Fever is often observed in patients with documented infection, and we know from personal experience that fever makes you feel like ass, so we take motrin and tylenol to feel better, but what does this mean for our patients. Our we fighting evolution here?
Egi et al performed a prospective observational study on the association of body temperature and antipyretic treatments with mortality in critically ill patients with and without sepsis, excluding patients with neurologic injury (we know fever is bad when you have a neurologic insult).
Here is what they found:
1. Why is this topic important?
It is almost reflexive to give febrile patients tylenol or Motrin for fever control. We know that fever creates tachycardia, and is uncomfortable for patients. However, fever is a natural response and multiple studies have demonstrated an increase in heat shock proteins, and a more robust microbicidal activity in patients with fever when compared to patients with euthermia or hypothermia. However, patients who are not infected may also have fever as part of an inflammatory cascade, and this could be detrimental. In this study Egi et al examined the associated between mortality and the treatment of fever in both septic and non-septic patients who were admitted to the intensive care unit with fever.
2. What does the study attempt to show?
The study attempts to identify associations between fever and outcomes in septic and non-septic patients who were treated with pharmocologic agents like tylenol and Motrin or cooling blankets after being admitted to the intensive care unit.
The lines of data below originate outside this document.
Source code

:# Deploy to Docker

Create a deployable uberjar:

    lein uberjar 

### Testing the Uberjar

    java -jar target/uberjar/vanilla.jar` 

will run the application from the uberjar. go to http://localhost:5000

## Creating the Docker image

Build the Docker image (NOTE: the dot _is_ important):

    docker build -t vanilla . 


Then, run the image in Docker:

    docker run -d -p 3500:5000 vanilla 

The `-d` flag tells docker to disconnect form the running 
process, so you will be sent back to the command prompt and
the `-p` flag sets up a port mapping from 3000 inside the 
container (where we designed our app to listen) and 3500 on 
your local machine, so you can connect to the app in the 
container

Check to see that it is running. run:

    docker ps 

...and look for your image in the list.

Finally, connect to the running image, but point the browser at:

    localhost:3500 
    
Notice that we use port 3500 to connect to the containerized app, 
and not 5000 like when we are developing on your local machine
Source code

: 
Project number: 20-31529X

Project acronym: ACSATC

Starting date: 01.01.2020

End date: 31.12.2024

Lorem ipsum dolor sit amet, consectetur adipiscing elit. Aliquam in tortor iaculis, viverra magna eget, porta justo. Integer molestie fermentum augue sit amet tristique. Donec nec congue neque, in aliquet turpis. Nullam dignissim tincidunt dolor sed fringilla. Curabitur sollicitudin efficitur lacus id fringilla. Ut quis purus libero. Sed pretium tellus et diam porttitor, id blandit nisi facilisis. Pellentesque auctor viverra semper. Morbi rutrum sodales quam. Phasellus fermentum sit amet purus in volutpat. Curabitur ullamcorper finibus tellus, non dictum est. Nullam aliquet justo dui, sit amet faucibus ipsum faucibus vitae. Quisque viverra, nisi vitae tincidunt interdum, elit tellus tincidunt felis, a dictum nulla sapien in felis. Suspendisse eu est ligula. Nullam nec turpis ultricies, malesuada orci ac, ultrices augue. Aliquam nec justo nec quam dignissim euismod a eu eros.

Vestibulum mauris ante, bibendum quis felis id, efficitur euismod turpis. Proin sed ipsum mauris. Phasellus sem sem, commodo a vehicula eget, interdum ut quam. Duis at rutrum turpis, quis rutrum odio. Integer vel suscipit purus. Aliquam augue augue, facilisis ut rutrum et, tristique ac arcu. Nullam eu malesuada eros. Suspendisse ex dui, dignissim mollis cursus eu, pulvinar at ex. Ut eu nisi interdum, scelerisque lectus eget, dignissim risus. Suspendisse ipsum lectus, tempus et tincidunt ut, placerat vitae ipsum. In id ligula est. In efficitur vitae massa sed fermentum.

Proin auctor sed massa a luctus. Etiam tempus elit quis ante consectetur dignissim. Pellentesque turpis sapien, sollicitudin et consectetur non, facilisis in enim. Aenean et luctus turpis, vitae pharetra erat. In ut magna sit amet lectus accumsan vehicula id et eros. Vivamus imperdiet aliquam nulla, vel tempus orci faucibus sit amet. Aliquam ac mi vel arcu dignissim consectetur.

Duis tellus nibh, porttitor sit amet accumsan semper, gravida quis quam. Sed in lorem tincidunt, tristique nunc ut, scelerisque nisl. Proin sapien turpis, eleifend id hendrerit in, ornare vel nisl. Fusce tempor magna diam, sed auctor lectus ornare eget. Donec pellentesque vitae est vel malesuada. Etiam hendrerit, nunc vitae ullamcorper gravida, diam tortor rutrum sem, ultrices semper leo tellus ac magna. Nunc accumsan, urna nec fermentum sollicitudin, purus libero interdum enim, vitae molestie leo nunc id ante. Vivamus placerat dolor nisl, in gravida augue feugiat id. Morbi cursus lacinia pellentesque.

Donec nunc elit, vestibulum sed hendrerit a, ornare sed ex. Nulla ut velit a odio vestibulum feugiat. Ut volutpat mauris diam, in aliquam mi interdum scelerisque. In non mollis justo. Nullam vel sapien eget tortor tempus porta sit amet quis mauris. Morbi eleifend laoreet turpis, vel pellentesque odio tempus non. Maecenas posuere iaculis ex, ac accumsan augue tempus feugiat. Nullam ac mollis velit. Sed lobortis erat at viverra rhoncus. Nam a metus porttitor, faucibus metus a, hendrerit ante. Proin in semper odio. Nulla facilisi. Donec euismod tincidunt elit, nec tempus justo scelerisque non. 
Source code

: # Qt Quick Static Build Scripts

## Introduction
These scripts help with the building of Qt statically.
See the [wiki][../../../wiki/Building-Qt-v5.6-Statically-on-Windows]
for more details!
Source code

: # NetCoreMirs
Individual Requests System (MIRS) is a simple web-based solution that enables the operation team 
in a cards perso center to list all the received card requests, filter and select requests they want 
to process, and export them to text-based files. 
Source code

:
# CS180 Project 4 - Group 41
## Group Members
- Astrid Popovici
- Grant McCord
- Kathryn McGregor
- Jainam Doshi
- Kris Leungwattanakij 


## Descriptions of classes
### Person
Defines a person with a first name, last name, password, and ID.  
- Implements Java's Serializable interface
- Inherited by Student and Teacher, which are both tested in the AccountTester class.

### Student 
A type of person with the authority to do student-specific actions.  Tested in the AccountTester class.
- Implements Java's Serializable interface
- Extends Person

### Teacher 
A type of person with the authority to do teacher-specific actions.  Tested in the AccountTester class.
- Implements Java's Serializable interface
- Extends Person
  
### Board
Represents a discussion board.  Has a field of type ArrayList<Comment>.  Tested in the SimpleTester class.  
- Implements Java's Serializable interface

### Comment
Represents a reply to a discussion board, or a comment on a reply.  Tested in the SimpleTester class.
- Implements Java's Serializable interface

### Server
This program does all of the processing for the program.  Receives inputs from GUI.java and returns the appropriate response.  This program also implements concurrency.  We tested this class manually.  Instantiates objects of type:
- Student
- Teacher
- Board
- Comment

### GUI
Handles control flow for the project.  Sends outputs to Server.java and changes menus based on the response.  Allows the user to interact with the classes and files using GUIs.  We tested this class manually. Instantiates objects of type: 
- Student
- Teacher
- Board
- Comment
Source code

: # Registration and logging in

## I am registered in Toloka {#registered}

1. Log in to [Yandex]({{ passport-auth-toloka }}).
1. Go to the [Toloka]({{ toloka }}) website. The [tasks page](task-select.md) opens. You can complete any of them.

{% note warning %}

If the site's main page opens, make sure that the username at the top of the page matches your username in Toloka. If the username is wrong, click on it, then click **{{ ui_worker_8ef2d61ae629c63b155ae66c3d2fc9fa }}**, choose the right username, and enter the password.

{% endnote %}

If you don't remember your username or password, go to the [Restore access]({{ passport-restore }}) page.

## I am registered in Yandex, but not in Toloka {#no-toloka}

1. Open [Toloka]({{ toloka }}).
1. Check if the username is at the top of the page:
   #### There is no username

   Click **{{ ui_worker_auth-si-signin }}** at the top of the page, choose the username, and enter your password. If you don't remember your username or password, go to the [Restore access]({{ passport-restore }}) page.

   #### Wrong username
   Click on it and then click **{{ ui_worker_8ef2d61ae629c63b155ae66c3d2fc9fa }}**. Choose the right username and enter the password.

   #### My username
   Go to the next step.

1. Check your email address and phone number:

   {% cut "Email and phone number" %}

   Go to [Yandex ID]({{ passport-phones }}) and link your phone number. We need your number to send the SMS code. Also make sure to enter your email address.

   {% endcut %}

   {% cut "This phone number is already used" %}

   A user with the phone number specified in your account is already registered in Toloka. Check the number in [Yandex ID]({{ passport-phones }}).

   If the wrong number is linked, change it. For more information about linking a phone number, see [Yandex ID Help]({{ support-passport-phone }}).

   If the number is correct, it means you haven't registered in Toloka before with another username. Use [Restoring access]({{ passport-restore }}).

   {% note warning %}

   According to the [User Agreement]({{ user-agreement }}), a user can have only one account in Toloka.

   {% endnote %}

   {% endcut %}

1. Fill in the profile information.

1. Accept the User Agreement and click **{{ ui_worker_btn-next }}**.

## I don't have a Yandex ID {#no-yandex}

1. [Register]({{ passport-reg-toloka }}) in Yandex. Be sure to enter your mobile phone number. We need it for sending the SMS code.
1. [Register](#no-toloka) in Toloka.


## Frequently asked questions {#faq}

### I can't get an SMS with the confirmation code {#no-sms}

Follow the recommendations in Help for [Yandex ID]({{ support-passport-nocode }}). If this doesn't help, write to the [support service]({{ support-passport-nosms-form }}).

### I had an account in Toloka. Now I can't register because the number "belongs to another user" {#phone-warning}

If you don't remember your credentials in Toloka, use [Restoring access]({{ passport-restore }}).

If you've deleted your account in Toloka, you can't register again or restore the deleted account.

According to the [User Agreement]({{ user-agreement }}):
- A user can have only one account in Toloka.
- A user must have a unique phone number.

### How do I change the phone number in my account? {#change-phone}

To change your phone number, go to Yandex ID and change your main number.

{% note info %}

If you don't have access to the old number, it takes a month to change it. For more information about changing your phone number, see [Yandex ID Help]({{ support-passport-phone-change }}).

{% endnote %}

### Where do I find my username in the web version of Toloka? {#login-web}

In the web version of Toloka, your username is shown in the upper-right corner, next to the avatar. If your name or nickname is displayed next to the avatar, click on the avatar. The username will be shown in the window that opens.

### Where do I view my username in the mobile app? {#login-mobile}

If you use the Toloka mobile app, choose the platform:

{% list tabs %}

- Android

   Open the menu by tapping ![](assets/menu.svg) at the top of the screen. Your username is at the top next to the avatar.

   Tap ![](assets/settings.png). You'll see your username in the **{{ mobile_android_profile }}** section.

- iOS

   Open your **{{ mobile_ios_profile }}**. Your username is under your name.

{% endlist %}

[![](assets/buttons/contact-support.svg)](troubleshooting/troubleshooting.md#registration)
3. What were the findings?
1,425 consectuctive adult critically ill patients WITHOUT neurologic injury requiring > 48 hours in the intensive care unit were admitted in 25 ICU's. Every 4 hours body temperature was recorded and antipyretic treatment was monitored until ICU discharge or 28 days after ICU admission, whichever occurred first. Patients were divided into septic and non-septic patients, and the maximum body temperature and use of antipyretic treatment were assessed separately to mortality.
Treatment with non-steroidal anti-inflammatory drugs (NSAID's) or acetaminophen INDEPENDENTLY increased 28-day mortality for SEPTIC patients (OR: NSAID's 2.61 p = 0.028 and OR Acetaminophen 2.05 p =0.01), but did not change mortality for non-septic patients (NSAIDs 0.22 P =0.15, Acetaminophen 0.58 P =0.63). Application of physical cooling methods did not associate with mortality in any group.
4. How is patient care impacted?
Since this is an observational study only association and not causality can be inferred, but this is strong food for thought regarding the aggressive treatment of fever with antipyretics in patients with suspected sepsis. To reiterate the point that fever is a response to stimulate the body's innate immune activity through the production of heat shock proteins and inflammatory mediators that stimulate bactericidal activity of leukocytes. Although fever is associated with increased volume loss, and increased metabolic demand, intravenous fluids, antibiotics, cooling blankets may be a more suitable alternative to antipyresis in the sicker cohort of patients (septic going to the ICU, not febrile kids in the PEC).
5. Is this an area of controversy?
Since many physicians regard fever as an evil that must be treated, and some won't ever discharge a patient home until the fever has broken I would say yes. Although there are some adverse effects to fever (as previously mentioned and febrile seizures due to rate of rise in children), there advantages to a billion years of evolution. Maybe our bodies have it right.
6. Major limitations of the study?
The study is observational, and in the ICU patients could be treated with antipyretics at the attending physicians discretion. Maybe sicker patients got tylenol and Motrin (although multivariate analysis should have accounted for this variability). Either way a randomized placebo controlled trial would be necessary to draw practice changing conclusions.
In summary fever is a common occurrence in septic patients, and this study demonstrated an associated with increased mortality when treating septic patients in the intensive care unit with tylenol and motrin for fever control. This suggests fever may be a host response and suppression of the febrile response might worsen outcomes in septic ICU patients.